AFEC

Audio Feature Extraction

AFEC is a cross platform audio feature extraction and sound classification CLI tool written in C++. It analyzes audio files and saves a set of musically interesting audio-features into a sqlite database, which can then be used for other tasks - e.g. to organize sample libraries or to ease finding sounds with specific audio features (key, BPM, sound classes, RMS and so on).

It's a CLI tool only to generate data - it does NOT provide a GUI to view the analyzed audio features or to preview audio files. There are a few basic dash based GUIs available in the AFEC-Visualizers repository though, to debug AFEC's results.

The AFEC Crawler was initially created for the Sononym project. This open sourced version got forked off from the initial release of Sononym at version 1.0. It's not compatible with Sononym's internal sample crawler and will not try to be in future. AFEC was released as an open source project, in the hope to be useful for other audio projects.
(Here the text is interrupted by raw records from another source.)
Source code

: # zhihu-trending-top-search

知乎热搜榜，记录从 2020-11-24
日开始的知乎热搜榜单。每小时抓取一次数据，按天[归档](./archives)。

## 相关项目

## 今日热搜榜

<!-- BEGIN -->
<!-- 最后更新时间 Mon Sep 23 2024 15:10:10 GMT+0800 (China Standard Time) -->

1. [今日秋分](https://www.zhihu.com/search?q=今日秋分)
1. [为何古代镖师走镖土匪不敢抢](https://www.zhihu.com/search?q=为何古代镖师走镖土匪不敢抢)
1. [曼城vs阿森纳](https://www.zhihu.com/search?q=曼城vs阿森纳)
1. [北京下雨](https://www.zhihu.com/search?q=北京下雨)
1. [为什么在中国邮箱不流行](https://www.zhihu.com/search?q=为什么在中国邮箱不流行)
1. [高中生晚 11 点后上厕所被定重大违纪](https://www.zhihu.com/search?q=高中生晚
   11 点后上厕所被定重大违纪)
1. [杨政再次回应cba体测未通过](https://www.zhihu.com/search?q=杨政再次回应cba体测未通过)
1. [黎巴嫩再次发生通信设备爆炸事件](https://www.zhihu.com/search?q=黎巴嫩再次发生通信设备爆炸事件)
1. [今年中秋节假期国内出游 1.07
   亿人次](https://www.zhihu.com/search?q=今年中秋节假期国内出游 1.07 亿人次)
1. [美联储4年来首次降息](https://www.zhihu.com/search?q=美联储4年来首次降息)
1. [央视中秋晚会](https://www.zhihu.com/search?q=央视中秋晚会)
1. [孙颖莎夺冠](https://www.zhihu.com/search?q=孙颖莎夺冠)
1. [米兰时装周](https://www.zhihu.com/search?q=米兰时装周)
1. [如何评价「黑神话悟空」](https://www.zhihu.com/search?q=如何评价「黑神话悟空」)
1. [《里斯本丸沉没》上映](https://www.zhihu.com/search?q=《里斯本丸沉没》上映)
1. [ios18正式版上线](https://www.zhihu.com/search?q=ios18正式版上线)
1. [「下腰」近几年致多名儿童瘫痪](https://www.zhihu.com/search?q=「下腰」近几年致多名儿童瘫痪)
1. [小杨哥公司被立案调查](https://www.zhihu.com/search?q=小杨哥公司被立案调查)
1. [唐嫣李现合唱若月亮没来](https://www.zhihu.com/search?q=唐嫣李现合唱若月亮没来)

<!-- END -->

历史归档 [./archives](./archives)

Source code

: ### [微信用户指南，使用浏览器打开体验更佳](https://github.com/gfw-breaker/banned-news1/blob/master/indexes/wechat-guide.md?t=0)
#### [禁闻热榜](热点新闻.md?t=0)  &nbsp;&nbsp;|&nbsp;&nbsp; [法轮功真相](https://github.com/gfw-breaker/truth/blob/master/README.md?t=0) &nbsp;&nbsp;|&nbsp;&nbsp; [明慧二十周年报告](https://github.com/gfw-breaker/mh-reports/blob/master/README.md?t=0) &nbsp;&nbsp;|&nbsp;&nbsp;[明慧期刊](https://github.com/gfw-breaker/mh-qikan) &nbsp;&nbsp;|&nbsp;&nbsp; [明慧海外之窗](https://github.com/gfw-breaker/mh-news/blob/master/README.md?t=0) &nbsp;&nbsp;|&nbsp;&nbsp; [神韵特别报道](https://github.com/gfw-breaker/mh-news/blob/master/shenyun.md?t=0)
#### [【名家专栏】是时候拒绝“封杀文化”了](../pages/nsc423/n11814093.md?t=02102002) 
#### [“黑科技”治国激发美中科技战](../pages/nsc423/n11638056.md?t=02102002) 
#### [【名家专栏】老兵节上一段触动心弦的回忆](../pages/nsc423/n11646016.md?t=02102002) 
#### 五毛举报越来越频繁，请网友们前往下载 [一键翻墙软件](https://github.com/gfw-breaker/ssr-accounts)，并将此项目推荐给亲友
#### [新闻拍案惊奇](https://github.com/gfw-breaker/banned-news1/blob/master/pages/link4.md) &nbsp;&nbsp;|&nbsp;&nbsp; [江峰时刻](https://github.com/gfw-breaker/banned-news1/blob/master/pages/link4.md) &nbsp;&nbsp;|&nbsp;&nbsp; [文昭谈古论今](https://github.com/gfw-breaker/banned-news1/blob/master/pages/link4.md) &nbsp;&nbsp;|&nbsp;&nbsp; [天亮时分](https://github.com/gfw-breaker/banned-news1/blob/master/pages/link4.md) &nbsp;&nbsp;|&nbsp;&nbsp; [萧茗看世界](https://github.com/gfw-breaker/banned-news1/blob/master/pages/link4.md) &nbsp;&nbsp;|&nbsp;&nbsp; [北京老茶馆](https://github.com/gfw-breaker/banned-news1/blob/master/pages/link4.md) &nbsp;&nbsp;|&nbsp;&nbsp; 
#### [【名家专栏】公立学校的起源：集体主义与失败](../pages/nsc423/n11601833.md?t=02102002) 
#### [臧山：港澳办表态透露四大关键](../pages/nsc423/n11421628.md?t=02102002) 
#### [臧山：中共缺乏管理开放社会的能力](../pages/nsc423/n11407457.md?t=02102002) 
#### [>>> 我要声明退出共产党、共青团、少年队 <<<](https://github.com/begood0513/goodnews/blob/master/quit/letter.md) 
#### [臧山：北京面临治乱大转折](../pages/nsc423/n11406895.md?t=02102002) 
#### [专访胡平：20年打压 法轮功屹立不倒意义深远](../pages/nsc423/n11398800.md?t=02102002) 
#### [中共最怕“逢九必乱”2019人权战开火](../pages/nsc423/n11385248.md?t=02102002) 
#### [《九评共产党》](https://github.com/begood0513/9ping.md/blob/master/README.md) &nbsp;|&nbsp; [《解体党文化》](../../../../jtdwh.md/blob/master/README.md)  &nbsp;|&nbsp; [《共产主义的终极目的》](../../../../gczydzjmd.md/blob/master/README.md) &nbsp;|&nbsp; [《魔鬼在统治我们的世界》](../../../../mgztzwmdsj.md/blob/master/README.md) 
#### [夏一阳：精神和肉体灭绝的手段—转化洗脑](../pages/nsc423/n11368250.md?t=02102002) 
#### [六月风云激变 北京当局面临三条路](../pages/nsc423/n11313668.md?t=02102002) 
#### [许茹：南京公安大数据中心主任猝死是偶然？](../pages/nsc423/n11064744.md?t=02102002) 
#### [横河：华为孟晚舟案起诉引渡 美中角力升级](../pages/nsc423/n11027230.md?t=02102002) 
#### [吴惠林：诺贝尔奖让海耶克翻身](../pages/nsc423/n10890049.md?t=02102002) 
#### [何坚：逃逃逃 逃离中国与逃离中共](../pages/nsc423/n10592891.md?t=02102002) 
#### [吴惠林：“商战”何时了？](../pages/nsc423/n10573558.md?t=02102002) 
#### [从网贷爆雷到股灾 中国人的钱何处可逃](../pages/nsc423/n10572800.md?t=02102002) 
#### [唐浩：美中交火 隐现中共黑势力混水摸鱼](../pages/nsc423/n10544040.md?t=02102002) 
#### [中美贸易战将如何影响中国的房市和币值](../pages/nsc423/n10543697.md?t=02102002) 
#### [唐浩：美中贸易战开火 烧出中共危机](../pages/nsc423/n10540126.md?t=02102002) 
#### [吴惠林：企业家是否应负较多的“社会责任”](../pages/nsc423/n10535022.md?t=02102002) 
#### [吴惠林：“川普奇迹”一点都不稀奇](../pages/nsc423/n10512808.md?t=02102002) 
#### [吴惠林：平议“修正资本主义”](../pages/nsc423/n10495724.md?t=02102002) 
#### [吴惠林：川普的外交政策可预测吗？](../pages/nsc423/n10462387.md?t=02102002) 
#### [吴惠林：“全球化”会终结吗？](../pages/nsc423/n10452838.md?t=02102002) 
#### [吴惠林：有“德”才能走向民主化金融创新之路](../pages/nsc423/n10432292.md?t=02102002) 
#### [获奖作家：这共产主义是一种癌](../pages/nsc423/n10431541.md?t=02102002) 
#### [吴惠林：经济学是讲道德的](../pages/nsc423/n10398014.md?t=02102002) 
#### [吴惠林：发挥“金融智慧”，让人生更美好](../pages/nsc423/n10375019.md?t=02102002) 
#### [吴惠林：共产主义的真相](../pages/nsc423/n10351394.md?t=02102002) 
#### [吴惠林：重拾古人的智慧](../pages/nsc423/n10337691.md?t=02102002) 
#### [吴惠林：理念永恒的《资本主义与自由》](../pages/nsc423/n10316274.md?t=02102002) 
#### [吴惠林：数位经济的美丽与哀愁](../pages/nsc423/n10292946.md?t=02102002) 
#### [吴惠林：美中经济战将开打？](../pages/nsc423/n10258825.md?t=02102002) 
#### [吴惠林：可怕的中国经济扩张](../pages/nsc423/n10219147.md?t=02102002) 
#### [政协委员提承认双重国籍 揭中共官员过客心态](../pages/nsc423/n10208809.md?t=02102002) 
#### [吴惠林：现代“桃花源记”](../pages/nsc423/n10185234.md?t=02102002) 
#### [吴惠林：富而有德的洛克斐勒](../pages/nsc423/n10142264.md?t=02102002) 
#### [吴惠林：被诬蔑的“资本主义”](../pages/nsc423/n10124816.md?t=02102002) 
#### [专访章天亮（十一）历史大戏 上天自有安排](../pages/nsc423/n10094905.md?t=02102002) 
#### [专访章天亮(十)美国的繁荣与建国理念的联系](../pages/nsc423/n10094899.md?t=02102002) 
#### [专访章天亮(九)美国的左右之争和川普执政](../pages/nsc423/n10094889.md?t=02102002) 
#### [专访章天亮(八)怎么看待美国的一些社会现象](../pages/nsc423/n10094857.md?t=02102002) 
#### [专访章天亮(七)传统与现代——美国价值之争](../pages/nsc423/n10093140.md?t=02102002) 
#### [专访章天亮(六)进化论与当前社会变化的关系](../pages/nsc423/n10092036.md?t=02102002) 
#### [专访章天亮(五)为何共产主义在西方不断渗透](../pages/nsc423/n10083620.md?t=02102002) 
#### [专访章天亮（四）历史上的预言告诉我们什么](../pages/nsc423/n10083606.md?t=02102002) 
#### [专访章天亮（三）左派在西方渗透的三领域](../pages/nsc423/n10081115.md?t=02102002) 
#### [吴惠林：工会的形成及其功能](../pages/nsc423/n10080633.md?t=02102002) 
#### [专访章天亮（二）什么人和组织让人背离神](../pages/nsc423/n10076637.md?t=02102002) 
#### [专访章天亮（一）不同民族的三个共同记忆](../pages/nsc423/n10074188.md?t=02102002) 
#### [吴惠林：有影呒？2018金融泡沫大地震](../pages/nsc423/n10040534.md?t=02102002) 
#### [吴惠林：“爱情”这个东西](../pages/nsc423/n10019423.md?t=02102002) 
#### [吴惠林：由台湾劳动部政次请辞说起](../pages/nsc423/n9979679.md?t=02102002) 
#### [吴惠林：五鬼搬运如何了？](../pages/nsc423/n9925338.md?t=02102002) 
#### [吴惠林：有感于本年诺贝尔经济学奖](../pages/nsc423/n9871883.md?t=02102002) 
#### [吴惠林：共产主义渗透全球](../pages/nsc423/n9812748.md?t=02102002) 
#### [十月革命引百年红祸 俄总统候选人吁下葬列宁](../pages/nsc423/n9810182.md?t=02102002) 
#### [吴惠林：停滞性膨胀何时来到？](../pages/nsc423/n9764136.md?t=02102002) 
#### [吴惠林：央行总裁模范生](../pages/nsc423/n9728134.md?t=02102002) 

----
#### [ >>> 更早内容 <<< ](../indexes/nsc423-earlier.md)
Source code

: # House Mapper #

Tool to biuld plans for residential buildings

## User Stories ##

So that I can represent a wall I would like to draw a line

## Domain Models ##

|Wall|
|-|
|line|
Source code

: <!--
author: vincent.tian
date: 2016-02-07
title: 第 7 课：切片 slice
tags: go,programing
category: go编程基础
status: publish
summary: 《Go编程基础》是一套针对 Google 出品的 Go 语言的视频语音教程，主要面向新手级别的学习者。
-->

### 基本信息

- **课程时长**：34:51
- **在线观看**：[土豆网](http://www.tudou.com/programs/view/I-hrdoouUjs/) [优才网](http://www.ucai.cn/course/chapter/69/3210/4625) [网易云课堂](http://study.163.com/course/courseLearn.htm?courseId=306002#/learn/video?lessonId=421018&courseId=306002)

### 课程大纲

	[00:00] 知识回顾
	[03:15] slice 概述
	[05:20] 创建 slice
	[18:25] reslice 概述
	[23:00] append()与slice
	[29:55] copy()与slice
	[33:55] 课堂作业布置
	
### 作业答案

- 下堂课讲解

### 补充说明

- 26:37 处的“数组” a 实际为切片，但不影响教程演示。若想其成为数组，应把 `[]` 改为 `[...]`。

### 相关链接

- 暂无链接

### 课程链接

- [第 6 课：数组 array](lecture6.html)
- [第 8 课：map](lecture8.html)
The original authors of this project are no longer part of the Sononym project.

Sound Classification with Machine Learning

ACEC is using a subset of the analyzed low-level audio-features to evaluate a pretrained, bootstrap aggregated gradient boosted machine (LightGBM) classification model.

There are other experimental classification models in the source tree such as a simple ANN, RBM, SVM, KNN, Naive Bayes and Random Forest Tree implemented in Shark C++, but only the LightGBM model is used in production as pretrained model. So AFEC also can be used to experiment with audio classification.

See ./Scripts/ModelCreator for scripts that train and test various classification models.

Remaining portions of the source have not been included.